The fluorogenic substrate Dabcyl-KNSTLQSGLRKE-Edans was synthesized by Shanghai Sangon Biological Engineering & Technology and Service Co. Ltd. (Shanghai, China). The chelating column and protein molecular weight marker for sodium dodecyl sulfate polyacrylamide gel electrophoresis (SDS-PAGE) use were from Amersham Pharmacia Biosciences (Uppsala, Sweden). All other chemicals were of reagent grade or ultrapure quality and purchased from Sigma (St Louis, MO). Cinanserin was synthesized according to the published method. 5 The tested 256 compounds from virtual screening were purchased from SPECS Company (http://www.specs.net).

SARS-CoV 3CL pro was prepared according to the published procedure. 14 The enzymatic activity of SARS-CoV 3CL pro was measured by cleavage of the fluorogenic substrate Dabcyl-KNSTLQSGLRKE-Edans based on the reported protocols. 5, 12 Briefly, the fluorescence intensity was monitored on a GENios microplate reader (Tecan, Mannedorf, Switzerland), and the enzyme activity was determined based on the increase in fluorescence upon continuous monitoring of the reactions in 96-well black microplates (BMG LABTECH, Offenburg, Germany) using wavelengths of 340 nm and 488 nm for excitation and emission, respectively.

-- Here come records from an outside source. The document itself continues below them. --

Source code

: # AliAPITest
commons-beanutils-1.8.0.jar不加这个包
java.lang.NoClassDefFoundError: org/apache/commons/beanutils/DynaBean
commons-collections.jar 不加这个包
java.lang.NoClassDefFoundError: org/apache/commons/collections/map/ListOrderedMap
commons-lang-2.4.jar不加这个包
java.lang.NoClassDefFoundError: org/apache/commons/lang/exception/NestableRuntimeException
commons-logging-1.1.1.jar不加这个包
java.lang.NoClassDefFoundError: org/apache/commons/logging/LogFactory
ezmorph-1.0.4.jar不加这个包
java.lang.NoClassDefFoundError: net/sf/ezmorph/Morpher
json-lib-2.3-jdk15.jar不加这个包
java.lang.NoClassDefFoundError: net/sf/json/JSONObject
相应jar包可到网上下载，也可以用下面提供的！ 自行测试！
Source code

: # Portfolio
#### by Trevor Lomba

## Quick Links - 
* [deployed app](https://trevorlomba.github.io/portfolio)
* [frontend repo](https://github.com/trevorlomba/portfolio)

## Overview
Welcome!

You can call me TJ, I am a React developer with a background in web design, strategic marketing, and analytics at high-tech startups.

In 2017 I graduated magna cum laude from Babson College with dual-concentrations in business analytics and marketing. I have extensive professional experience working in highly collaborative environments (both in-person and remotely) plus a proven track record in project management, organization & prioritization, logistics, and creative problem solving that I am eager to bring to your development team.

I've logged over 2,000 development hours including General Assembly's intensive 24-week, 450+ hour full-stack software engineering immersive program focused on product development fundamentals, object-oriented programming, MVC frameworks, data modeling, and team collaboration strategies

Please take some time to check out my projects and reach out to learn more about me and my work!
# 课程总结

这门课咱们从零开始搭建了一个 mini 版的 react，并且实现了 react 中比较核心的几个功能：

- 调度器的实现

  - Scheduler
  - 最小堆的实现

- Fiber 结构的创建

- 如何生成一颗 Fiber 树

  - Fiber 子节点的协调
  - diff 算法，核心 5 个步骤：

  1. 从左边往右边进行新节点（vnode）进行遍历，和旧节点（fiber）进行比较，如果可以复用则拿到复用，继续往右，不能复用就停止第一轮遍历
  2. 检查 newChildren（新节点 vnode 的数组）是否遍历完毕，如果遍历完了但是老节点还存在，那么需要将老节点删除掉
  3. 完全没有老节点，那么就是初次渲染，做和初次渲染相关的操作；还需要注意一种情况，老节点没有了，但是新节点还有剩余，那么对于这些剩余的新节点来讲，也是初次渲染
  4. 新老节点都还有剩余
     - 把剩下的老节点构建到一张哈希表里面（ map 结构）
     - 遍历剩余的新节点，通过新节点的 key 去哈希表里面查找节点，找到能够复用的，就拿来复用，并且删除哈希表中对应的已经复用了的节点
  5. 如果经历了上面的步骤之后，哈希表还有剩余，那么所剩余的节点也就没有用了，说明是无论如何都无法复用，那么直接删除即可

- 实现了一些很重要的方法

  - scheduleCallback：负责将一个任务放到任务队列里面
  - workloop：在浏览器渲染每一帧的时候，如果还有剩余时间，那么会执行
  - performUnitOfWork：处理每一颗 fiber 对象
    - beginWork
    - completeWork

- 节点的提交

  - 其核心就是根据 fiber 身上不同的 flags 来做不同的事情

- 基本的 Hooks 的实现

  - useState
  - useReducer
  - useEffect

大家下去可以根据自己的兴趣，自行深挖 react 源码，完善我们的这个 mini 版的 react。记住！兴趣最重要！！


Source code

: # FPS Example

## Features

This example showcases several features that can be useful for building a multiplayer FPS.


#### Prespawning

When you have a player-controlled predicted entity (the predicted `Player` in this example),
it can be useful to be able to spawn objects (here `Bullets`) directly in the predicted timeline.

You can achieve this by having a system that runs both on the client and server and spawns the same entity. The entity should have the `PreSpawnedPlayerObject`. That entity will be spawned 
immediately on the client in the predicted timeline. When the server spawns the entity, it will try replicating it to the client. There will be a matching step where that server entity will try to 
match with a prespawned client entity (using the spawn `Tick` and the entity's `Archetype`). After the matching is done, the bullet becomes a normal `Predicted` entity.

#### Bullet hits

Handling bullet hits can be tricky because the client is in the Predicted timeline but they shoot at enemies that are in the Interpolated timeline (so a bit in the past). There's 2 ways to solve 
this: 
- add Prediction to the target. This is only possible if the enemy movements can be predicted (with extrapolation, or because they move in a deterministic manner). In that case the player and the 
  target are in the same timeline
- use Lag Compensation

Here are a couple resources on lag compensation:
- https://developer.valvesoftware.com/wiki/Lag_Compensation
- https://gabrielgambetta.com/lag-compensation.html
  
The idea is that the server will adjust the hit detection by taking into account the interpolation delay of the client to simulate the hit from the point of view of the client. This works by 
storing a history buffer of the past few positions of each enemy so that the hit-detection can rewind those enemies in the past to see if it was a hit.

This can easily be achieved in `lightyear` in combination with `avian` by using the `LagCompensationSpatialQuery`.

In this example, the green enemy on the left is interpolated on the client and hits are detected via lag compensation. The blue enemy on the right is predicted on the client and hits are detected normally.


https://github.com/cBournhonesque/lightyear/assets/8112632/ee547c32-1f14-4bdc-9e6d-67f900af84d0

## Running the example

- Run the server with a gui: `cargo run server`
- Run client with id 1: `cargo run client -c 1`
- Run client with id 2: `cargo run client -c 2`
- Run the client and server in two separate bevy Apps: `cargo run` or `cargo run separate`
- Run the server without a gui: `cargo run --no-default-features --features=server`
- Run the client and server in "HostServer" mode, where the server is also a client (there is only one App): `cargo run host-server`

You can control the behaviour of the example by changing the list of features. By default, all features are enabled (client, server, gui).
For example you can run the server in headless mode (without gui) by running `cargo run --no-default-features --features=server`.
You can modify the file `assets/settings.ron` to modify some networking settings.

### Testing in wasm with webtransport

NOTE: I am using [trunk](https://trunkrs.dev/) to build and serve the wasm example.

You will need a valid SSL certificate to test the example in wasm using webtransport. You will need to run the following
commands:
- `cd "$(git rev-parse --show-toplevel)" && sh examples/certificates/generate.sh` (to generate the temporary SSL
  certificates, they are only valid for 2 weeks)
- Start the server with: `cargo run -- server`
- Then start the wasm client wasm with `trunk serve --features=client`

Virtual screening was performed on a 64-processor SGI Origin 3800 supercomputer. The virtual screening protocol adopted in this work was similar to that used in the previous publication. 5 Briefly, the 3D model of SARS-CoV 3CL pro was performed as the target for screening the SPECS molecular database containing 81,287 molecules by a docking approach 15 and the program DOCK 4.0. 16 Residues within a radius of 6 Å around the catalytic center (His41 and Cys145) were used to construct the scoring grids for the docking screen. During the docking calculations, Kollman-all-atom charges 17 and Geisterger-Hückel charges 18, 19 were assigned to the protein and the small molecules, respectively. Conformational flexibility of the compounds from the database was considered in the docking search. In DOCK simulation, the ligand-receptor binding energy was approximated by the sum of the van der Waals and electrostatic interaction energies. After initial evaluation of orientation and scoring, a grid-based rigid body minimization was carried out for the ligand to locate the nearest local energy minimum within the receptor binding site. Position and conformation of each docked molecule were optimized using the single anchor search and torsion minimization method of DOCK 4.0. The top 2000 molecules with the highest DOCK score were further subjected to CScore 20 and Druglike 21 calculations. Finally, with visual inspection, 256 compounds were selected and purchased.

To inspect the possible active compounds with binding affinities to SARS-3CL pro , SPR technology based Biacore 3000 biosensor was used (Biacore AB, Uppsala, Sweden). SPR assay was performed at 25 °C, and SARS-CoV 3CL pro purified at 3 mg/mL was diluted to a final concentration of 25 µg/mL in 10 mM sodium acetate buffer (pH 4.3) and immobilized to the CM5 sensor-chip by using the standard primary amine coupling method. 22 HBS-EP running buffer (10 mM HEPES, 150 mM NaCl, 3.4 mM EDTA, and 0.005% [v/v] surfactant P 20 , pH 7.4) was used as the running buffer during immobilization. The surface was activated by injecting a 1:1 mixture containing 0.2 M 1-Ethyl-3-(3-dimethylaminopropyl) carbodiimide hydrochloride (EDC) and 50 mM N-hydroxysuccinimide (NHS) for 7 min at a flow rate of 20 µL/min. SARS-CoV 3CL pro was injected and the surface was then blocked by injecting 1 M ethanolamine at pH 8.5 for 7 min. The final immobilization level was about 4000 resonance units.

All the screening assays were performed over the unmodified dextran surface and SARS-CoV 3CL pro surface. During the SARS-CoV 3CL pro binder assay, the sample concentrations were set at 1 µM and 10 µM. For sample dilution, the pH and the concentration of both DMSO and buffer substances in samples and running buffer were carefully matched. Each sample assay consisted of a 60-s buffer injection, a 60-s injection, and a 120-s undisturbed dissociation phase. The published SARS-CoV 3CL pro inhibitor Cinanserin 5 was used as a positive control to confirm the binding activity of SARS-CoV 3CL pro , and the blank injection was used to check the carryover effects. The signal was adjusted for nonspecific binding of the samples to dextran matrix by subtracting the signal in the reference channel from the signal in the active channel. The binding hits could be directly determined by the signal difference between the 2 set concentrations of the samples.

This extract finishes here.